• [What you are asked to do]:
Your response should be the complete set of records, reproduced exactly.

Source records
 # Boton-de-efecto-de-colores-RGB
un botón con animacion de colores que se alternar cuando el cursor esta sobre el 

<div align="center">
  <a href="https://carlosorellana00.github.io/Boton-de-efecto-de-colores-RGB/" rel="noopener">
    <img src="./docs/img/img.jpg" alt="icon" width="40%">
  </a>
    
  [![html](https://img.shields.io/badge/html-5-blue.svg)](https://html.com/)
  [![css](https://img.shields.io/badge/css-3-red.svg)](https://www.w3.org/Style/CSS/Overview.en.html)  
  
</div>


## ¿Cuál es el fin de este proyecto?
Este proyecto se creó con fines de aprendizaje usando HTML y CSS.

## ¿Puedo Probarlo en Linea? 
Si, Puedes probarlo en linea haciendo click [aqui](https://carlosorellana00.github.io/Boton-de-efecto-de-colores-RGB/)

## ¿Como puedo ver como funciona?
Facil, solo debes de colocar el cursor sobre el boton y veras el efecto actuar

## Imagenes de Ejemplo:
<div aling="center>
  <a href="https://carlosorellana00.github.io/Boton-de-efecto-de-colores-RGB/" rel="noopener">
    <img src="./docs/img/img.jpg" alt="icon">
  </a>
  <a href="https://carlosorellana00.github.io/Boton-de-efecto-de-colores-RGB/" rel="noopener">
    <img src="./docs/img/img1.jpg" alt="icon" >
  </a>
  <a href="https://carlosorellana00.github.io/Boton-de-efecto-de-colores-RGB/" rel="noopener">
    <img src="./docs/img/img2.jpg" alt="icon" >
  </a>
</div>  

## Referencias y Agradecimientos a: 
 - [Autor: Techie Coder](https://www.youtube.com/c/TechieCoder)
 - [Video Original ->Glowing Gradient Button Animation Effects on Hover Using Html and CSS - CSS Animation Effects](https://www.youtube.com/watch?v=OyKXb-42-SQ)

• [Completed exercise]:
 # Boton-de-efecto-de-colores-RGB
un botón con animacion de colores que se alternar cuando el cursor esta sobre el 

<div align="center">
  <a href="https://carlosorellana00.github.io/Boton-de-efecto-de-colores-RGB/" rel="noopener">
    <img src="./docs/img/img.jpg" alt="icon" width="40%">
  </a>
    
  [![html](https://img.shields.io/badge/html-5-blue.svg)](https://html.com/)
  [![css](https://img.shields.io/badge/css-3-red.svg)](https://www.w3.org/Style/CSS/Overview.en.html)  
  
</div>


## ¿Cuál es el fin de este proyecto?
Este proyecto se creó con fines de aprendizaje usando HTML y CSS.

## ¿Puedo Probarlo en Linea? 
Si, Puedes probarlo en linea haciendo click [aqui](https://carlosorellana00.github.io/Boton-de-efecto-de-colores-RGB/)

## ¿Como puedo ver como funciona?
Facil, solo debes de colocar el cursor sobre el boton y veras el efecto actuar

## Imagenes de Ejemplo:
<div aling="center>
  <a href="https://carlosorellana00.github.io/Boton-de-efecto-de-colores-RGB/" rel="noopener">
    <img src="./docs/img/img.jpg" alt="icon">
  </a>
  <a href="https://carlosorellana00.github.io/Boton-de-efecto-de-colores-RGB/" rel="noopener">
    <img src="./docs/img/img1.jpg" alt="icon" >
  </a>
  <a href="https://carlosorellana00.github.io/Boton-de-efecto-de-colores-RGB/" rel="noopener">
    <img src="./docs/img/img2.jpg" alt="icon" >
  </a>
</div>  

## Referencias y Agradecimientos a: 
 - [Autor: Techie Coder](https://www.youtube.com/c/TechieCoder)
 - [Video Original ->Glowing Gradient Button Animation Effects on Hover Using Html and CSS - CSS Animation Effects](https://www.youtube.com/watch?v=OyKXb-42-SQ)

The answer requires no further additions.